* [Assignment]:
Show each line of the data below that has the string "controller" in it.

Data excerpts
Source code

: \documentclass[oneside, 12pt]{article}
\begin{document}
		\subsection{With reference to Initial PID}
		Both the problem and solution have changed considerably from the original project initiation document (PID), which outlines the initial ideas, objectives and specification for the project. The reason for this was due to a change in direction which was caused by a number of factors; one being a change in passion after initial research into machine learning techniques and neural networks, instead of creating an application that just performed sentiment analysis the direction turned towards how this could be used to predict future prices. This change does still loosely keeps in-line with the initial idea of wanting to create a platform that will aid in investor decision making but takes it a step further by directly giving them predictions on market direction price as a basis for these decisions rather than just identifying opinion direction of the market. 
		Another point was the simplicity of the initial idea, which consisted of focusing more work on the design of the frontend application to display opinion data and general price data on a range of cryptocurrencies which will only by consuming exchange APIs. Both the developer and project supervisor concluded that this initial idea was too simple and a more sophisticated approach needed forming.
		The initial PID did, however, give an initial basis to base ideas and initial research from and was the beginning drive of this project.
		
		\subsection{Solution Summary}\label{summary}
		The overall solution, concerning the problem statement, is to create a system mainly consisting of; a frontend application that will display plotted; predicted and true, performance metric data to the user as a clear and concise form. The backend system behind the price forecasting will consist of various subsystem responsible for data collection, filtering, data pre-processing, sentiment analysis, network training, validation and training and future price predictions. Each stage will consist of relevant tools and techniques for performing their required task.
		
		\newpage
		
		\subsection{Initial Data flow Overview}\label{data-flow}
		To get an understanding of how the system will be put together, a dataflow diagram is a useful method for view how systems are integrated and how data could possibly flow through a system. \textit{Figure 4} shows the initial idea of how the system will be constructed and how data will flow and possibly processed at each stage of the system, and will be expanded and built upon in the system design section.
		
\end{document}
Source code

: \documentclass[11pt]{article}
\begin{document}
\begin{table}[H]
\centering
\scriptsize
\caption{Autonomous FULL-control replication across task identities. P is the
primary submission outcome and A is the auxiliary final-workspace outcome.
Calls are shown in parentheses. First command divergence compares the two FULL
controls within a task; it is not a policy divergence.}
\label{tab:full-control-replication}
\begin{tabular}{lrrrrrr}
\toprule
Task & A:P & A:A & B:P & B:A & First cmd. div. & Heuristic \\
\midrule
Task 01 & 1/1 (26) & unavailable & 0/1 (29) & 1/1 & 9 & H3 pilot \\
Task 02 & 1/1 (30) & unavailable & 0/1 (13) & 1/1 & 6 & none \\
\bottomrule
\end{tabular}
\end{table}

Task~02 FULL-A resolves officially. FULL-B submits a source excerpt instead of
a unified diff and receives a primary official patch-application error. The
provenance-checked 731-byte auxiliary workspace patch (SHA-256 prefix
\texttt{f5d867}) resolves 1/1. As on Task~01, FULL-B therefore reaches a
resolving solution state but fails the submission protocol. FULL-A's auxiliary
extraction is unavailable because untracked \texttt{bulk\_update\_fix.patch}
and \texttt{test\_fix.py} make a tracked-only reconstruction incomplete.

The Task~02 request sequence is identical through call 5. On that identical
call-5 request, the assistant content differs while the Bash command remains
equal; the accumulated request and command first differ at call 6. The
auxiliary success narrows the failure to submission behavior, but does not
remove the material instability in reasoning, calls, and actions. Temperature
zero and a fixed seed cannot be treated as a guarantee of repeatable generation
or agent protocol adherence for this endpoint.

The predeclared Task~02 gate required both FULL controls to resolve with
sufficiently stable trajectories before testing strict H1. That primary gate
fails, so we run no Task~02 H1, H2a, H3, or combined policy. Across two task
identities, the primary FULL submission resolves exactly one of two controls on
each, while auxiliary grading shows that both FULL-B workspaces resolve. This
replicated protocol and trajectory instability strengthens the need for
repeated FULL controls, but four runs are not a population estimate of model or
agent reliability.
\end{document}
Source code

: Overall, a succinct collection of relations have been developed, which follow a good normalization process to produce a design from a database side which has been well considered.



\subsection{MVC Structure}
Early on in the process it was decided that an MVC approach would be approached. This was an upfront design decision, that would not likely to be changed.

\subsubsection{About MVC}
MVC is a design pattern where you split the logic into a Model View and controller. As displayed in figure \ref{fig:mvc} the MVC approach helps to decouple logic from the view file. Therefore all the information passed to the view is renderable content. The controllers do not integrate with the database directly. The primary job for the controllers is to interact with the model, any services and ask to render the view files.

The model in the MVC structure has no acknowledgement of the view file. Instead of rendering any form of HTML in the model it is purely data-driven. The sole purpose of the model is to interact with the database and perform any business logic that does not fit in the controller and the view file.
==
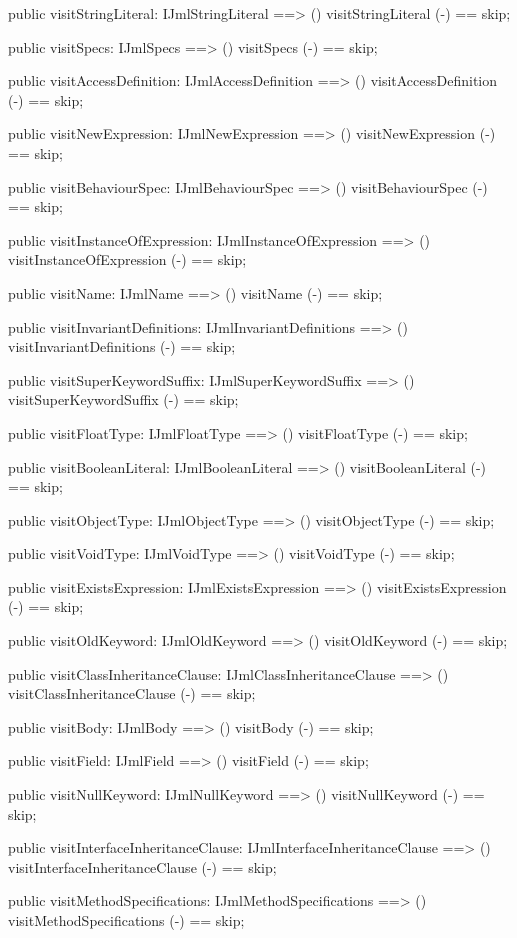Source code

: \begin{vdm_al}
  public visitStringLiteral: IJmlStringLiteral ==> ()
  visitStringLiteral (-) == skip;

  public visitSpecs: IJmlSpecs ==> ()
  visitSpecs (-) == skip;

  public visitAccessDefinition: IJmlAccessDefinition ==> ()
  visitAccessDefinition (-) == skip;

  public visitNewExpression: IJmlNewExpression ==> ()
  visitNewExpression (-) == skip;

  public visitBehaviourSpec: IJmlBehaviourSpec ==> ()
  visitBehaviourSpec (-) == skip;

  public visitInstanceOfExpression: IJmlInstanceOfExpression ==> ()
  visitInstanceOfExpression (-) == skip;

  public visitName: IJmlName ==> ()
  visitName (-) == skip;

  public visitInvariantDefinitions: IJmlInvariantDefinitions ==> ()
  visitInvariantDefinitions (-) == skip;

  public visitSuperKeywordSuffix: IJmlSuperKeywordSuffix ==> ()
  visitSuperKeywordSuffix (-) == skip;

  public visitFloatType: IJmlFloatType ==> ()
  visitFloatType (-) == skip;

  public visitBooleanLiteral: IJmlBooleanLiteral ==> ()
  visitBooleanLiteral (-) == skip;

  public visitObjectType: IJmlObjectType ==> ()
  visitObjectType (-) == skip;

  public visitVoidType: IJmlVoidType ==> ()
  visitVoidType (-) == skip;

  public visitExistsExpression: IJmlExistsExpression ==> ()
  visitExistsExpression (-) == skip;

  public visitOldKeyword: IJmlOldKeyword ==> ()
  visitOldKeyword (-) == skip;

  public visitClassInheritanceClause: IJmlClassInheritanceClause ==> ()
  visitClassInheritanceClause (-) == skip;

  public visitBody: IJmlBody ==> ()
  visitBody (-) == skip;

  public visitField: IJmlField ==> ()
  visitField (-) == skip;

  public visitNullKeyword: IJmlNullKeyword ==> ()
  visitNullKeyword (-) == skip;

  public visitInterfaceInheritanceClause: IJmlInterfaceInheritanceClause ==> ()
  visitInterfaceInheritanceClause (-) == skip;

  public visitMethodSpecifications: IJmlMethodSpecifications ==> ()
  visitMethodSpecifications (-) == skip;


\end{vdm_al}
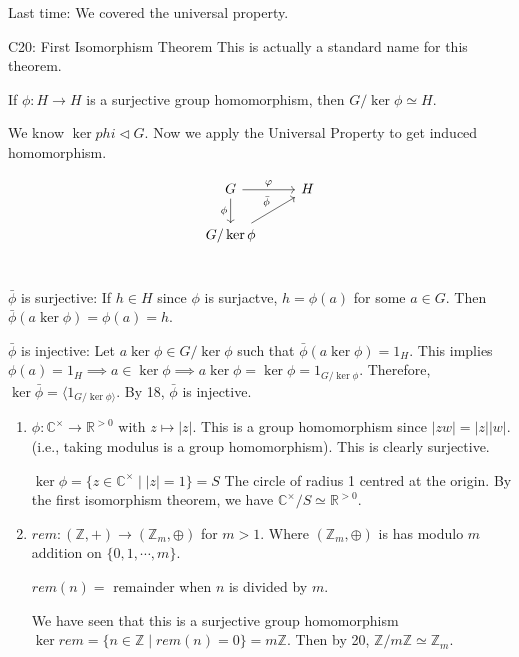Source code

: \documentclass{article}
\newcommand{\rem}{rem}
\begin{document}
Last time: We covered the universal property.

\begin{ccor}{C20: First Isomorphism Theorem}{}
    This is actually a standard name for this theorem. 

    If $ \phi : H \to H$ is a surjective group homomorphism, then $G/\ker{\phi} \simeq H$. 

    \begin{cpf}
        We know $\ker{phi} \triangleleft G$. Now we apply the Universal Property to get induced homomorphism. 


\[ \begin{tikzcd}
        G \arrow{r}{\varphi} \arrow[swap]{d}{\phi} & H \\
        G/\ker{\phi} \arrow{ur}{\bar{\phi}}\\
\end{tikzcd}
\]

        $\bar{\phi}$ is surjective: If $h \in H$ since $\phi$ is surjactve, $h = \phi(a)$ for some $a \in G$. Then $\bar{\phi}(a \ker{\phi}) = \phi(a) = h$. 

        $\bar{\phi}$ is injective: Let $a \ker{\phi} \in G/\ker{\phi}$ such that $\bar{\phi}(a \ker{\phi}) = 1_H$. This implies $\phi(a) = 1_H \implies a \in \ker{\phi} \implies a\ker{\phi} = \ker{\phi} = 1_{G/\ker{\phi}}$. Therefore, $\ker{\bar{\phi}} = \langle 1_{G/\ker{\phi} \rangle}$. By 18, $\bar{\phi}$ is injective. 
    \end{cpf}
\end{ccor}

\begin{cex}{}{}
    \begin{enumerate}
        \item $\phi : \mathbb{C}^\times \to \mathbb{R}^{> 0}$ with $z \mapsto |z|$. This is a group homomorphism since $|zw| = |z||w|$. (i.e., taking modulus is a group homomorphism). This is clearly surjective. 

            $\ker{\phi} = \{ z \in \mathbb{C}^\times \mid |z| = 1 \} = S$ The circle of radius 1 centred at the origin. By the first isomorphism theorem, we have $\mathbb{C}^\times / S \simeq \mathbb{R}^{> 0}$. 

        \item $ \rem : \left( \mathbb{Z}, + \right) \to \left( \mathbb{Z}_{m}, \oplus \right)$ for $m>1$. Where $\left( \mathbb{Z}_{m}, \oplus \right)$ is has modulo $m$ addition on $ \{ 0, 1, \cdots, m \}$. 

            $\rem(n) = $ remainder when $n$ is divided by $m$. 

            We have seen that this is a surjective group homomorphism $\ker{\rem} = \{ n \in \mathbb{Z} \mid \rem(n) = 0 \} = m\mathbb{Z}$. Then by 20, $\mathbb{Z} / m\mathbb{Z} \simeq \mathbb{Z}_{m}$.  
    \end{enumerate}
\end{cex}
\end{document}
---
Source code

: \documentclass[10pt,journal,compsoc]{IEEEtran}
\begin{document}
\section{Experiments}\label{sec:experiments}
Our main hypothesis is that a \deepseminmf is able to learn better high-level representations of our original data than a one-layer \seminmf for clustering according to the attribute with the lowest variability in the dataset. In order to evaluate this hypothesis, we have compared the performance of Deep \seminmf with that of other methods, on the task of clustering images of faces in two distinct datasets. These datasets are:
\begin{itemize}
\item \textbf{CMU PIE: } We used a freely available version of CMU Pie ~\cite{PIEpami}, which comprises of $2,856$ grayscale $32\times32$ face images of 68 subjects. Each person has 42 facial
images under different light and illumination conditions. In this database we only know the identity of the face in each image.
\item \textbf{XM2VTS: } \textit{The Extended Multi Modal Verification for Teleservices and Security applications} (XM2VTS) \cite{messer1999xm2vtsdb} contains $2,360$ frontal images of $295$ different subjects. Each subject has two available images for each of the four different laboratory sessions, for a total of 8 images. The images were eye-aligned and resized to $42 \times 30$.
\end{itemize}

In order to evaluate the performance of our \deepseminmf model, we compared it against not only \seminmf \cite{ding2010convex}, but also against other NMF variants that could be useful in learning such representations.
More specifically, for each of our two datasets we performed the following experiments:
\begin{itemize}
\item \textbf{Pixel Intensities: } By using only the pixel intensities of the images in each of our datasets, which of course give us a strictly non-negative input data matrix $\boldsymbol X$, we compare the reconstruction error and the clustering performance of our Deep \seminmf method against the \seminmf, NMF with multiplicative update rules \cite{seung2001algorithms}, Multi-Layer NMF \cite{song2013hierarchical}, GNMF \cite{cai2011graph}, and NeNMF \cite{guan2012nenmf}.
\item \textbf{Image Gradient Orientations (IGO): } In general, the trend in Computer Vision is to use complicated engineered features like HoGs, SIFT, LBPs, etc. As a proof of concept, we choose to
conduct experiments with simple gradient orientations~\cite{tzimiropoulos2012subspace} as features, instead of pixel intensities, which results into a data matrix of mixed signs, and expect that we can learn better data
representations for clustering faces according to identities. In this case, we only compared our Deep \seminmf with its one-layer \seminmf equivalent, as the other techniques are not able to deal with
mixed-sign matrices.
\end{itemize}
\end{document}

* [Response area]:
MVC is a design pattern where you split the logic into a Model View and controller. As displayed in figure \ref{fig:mvc} the MVC approach helps to decouple logic from the view file. Therefore all the information passed to the view is renderable content. The controllers do not integrate with the database directly. The primary job for the controllers is to interact with the model, any services and ask to render the view files.
The model in the MVC structure has no acknowledgement of the view file. Instead of rendering any form of HTML in the model it is purely data-driven. The sole purpose of the model is to interact with the database and perform any business logic that does not fit in the controller and the view file.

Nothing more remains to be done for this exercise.